>>>

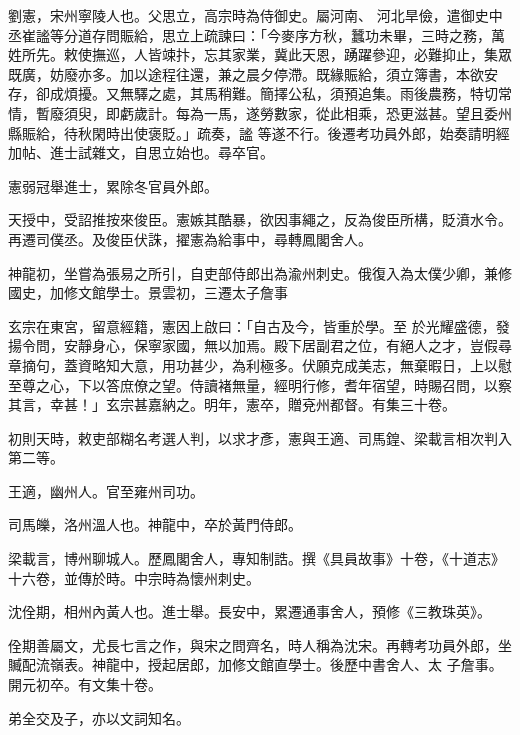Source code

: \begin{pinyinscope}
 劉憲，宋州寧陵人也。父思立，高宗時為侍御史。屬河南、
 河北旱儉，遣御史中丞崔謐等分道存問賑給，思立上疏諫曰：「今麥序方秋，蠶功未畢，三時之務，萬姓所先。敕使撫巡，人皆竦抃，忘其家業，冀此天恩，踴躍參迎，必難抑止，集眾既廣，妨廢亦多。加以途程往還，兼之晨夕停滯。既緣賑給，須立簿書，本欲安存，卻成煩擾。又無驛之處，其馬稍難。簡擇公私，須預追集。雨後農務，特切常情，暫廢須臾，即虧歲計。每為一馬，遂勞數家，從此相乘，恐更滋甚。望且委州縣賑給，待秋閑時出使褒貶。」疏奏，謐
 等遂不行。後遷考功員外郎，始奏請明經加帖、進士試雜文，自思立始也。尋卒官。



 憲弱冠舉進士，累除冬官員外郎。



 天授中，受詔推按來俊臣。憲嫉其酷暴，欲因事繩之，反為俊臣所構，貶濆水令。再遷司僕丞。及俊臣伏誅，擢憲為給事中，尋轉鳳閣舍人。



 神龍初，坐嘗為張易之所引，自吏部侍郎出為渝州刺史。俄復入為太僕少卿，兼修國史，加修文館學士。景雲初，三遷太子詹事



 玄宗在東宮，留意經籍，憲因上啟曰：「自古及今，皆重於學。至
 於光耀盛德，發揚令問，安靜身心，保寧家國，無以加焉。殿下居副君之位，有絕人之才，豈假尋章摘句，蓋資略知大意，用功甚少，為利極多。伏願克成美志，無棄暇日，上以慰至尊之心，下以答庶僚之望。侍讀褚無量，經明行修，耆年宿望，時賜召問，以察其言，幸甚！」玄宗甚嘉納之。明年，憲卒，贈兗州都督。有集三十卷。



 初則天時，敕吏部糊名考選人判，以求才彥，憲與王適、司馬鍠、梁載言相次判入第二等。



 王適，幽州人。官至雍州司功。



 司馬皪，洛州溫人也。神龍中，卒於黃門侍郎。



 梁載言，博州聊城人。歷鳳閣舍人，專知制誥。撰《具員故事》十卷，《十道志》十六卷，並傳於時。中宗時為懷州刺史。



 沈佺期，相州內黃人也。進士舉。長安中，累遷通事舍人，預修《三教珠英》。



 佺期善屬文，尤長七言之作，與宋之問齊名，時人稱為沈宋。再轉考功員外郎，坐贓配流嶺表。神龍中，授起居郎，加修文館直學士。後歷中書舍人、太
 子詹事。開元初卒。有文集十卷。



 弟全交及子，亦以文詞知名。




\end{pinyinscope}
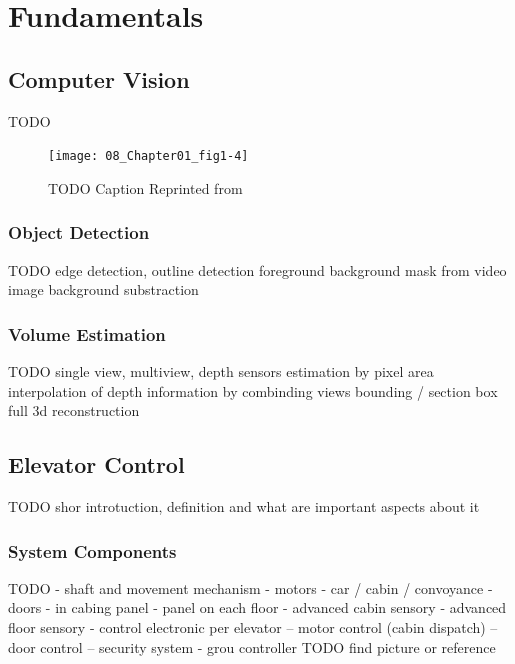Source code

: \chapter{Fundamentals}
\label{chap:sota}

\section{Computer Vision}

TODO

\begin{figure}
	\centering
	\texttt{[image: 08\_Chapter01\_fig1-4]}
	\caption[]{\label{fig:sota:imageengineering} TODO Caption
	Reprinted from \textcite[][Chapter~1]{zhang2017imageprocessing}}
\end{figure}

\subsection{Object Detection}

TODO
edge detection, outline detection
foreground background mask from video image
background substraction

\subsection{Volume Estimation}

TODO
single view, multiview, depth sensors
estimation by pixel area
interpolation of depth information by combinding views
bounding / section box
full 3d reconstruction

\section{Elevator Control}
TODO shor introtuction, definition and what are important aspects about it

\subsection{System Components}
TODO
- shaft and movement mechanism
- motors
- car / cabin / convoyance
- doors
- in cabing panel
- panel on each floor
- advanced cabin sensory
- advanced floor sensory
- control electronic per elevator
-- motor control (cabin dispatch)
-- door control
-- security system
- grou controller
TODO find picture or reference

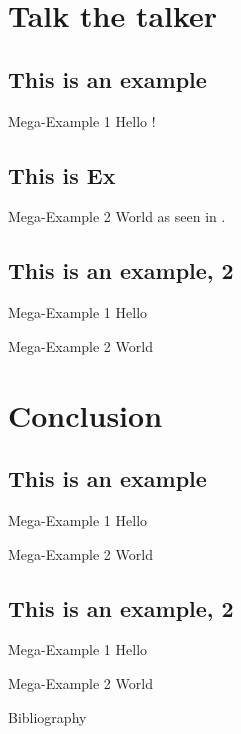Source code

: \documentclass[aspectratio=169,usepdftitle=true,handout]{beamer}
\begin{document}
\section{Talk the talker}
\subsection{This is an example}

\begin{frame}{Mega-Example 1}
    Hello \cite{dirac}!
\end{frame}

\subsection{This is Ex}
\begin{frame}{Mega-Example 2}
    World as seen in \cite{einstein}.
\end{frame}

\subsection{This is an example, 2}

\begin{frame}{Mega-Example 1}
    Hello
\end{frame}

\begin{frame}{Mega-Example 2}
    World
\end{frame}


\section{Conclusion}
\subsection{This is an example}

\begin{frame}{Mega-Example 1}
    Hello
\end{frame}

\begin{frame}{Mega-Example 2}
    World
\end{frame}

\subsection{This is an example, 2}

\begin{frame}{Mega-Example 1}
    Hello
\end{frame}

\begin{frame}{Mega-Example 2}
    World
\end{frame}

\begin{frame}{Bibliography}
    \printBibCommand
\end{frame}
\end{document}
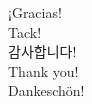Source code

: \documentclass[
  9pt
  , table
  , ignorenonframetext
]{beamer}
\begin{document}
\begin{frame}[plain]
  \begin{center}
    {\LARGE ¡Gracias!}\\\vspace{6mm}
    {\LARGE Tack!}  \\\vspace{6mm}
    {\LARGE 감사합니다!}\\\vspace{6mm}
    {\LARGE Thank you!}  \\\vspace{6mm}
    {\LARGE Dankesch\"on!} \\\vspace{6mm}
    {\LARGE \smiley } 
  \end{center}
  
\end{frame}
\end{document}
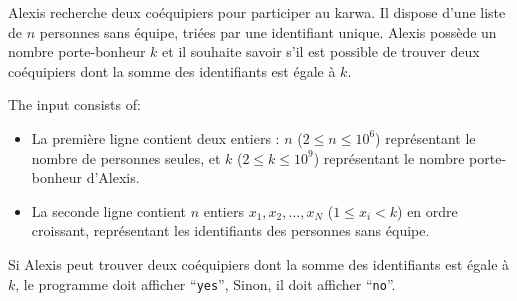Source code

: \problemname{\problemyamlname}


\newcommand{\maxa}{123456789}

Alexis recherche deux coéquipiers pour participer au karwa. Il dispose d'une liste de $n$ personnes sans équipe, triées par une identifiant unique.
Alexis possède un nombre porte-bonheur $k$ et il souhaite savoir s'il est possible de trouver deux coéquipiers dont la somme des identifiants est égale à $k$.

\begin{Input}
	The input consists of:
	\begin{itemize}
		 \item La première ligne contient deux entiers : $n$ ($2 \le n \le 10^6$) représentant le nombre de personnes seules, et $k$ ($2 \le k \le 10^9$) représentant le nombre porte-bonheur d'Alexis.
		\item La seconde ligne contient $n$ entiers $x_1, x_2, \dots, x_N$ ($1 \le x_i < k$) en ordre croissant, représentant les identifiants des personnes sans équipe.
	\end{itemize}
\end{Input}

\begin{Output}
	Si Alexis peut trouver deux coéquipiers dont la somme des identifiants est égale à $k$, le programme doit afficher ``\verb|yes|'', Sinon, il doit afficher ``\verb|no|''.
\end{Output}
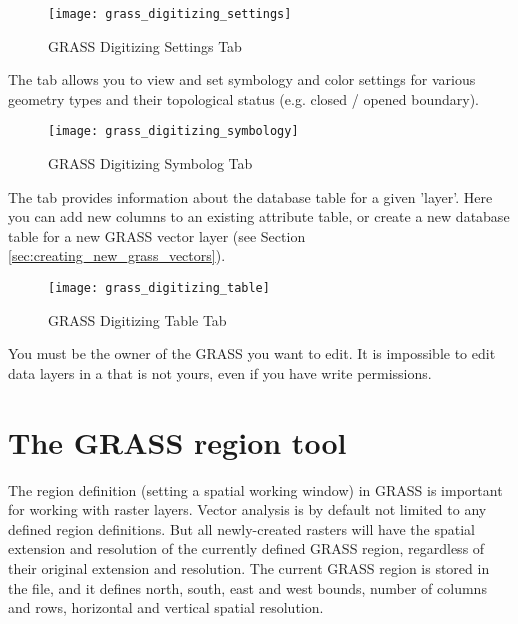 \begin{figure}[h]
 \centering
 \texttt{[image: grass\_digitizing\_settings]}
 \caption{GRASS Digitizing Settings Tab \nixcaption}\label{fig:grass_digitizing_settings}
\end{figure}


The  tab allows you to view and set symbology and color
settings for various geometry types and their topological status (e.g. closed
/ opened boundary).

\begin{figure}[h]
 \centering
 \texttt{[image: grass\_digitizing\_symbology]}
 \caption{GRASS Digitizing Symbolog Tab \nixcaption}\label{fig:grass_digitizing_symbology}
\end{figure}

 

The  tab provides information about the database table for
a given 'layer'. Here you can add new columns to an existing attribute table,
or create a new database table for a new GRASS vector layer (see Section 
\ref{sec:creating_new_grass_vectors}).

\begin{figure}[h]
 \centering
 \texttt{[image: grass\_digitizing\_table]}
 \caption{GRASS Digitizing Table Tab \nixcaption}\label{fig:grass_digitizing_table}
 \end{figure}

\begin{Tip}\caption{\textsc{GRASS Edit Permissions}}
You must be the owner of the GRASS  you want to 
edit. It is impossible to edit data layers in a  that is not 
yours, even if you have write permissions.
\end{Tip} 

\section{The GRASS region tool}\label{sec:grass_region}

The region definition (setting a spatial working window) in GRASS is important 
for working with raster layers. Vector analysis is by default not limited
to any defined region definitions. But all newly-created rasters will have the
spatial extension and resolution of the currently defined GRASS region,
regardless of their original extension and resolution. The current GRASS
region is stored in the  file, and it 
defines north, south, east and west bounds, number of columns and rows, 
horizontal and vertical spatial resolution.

<<<
>>>

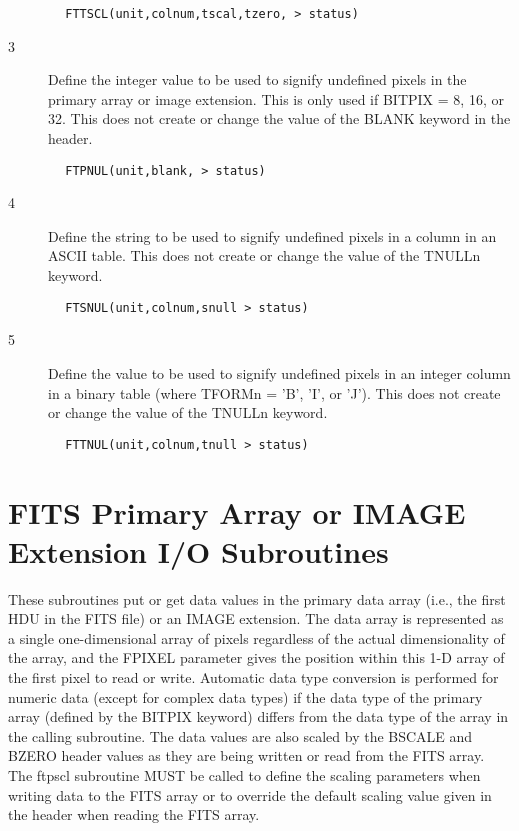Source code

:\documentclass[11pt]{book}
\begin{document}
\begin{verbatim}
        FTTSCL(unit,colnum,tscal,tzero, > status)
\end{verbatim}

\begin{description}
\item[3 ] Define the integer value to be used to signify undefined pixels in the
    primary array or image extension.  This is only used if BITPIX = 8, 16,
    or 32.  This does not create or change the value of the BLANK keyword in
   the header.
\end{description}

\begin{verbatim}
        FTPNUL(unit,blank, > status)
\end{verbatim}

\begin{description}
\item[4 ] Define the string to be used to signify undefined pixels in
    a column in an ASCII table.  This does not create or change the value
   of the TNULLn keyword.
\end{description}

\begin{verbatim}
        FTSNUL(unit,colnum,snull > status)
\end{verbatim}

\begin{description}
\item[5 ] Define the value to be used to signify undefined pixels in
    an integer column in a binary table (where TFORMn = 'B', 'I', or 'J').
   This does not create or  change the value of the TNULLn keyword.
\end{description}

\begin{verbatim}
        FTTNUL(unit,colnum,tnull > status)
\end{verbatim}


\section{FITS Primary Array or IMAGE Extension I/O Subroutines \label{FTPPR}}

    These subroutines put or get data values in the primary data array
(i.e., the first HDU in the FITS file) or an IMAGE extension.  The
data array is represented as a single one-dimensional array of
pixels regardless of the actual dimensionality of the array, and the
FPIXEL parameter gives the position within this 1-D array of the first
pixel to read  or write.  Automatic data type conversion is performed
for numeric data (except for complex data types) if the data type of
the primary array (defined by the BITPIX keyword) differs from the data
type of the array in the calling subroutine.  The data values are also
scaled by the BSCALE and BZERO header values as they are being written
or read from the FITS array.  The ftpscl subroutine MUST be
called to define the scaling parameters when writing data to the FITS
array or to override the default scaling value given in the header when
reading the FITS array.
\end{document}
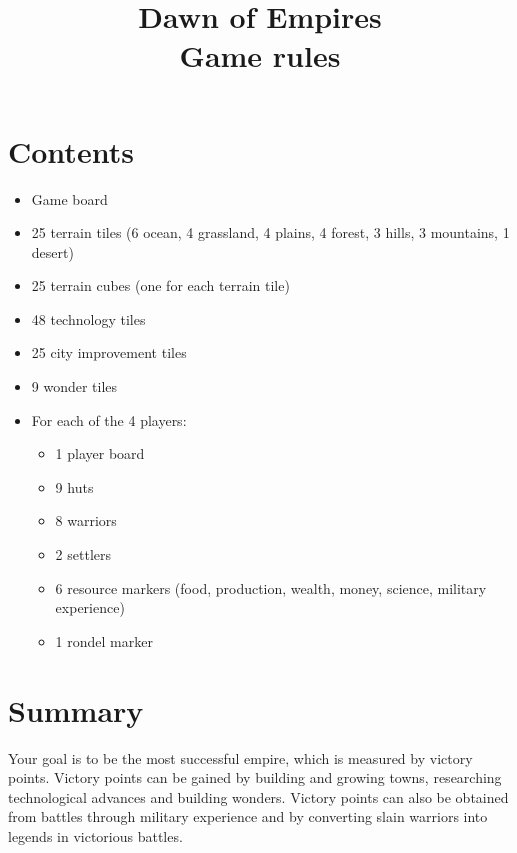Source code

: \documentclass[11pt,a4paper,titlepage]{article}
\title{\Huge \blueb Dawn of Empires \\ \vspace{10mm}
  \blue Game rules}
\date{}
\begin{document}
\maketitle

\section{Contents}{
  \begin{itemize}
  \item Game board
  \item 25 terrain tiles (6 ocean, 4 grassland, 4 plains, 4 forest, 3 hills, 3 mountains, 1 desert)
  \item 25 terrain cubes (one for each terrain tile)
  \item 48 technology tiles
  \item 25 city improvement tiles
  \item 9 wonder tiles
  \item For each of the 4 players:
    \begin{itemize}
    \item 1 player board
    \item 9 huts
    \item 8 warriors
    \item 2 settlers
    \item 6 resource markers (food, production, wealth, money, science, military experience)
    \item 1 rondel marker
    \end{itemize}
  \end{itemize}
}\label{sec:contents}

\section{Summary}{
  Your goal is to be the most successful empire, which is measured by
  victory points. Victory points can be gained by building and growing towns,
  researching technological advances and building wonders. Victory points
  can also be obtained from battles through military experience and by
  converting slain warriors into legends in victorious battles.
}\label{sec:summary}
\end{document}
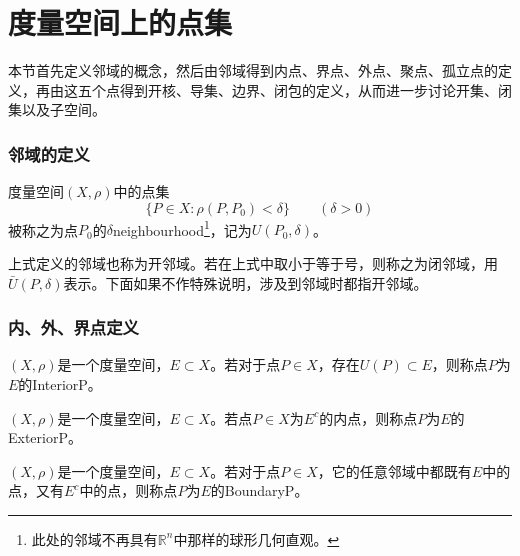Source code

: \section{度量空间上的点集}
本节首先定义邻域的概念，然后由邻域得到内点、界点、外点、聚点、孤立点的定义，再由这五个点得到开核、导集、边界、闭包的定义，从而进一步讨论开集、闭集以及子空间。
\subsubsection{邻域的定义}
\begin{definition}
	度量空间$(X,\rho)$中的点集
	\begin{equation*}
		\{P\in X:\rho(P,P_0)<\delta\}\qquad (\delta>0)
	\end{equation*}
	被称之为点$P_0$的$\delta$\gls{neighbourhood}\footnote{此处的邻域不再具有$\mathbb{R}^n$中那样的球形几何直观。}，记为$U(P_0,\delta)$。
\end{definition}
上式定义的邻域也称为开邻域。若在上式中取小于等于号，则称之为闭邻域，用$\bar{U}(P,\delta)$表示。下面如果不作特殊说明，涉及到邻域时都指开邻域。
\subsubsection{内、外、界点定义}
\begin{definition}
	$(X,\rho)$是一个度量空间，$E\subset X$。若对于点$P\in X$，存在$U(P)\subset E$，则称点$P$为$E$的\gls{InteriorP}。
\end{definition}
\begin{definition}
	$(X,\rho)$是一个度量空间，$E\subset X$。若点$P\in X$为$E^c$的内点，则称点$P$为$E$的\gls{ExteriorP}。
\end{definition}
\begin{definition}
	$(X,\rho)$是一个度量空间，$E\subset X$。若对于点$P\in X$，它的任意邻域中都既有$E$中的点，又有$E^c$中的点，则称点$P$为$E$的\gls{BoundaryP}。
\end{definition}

<<<

* _WHAT THE TASK REQUIRES_
Report how many lines in the records hold the word "important", giving the number and nothing else.

* _WRITTEN RESPONSE_
2